— Saved entries —
┄┄┄┄┄┄┄┄┄┄
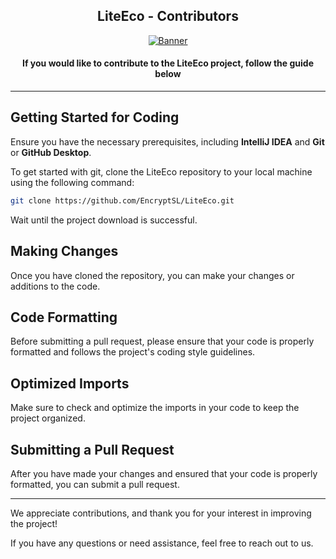 <div align=center>

## LiteEco - Contributors

[![Banner]](https://github.com/EncryptSL/LiteEco)

#### If you would like to contribute to the LiteEco project, follow the guide below
</div>

---

## Getting Started for Coding

Ensure you have the necessary prerequisites, including **IntelliJ IDEA** and **Git** or **GitHub Desktop**.

To get started with git, clone the LiteEco repository to your local machine using the following command:

```bash
git clone https://github.com/EncryptSL/LiteEco.git
```

Wait until the project download is successful.

## Making Changes

Once you have cloned the repository, you can make your changes or additions to the code.

## Code Formatting

Before submitting a pull request, please ensure that your code is properly formatted and follows the project's coding style guidelines.

## Optimized Imports

Make sure to check and optimize the imports in your code to keep the project organized.

## Submitting a Pull Request

After you have made your changes and ensured that your code is properly formatted, you can submit a pull request.

---

We appreciate contributions, and thank you for your interest in improving the project!

If you have any questions or need assistance, feel free to reach out to us.

[Banner]: https://i.ibb.co/gvpv3CX/LiteEco.jpg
┄┄┄┄┄┄┄┄┄┄
Starting with the line that holds "To get started" and ending with the line that holds "If you have", retype every line in the data above exactly, and nothing else.

— OUTPUT —
To get started with git, clone the LiteEco repository to your local machine using the following command:

```bash
git clone https://github.com/EncryptSL/LiteEco.git
```

Wait until the project download is successful.

## Making Changes

Once you have cloned the repository, you can make your changes or additions to the code.

## Code Formatting

Before submitting a pull request, please ensure that your code is properly formatted and follows the project's coding style guidelines.

## Optimized Imports

Make sure to check and optimize the imports in your code to keep the project organized.

## Submitting a Pull Request

After you have made your changes and ensured that your code is properly formatted, you can submit a pull request.

---

We appreciate contributions, and thank you for your interest in improving the project!

If you have any questions or need assistance, feel free to reach out to us.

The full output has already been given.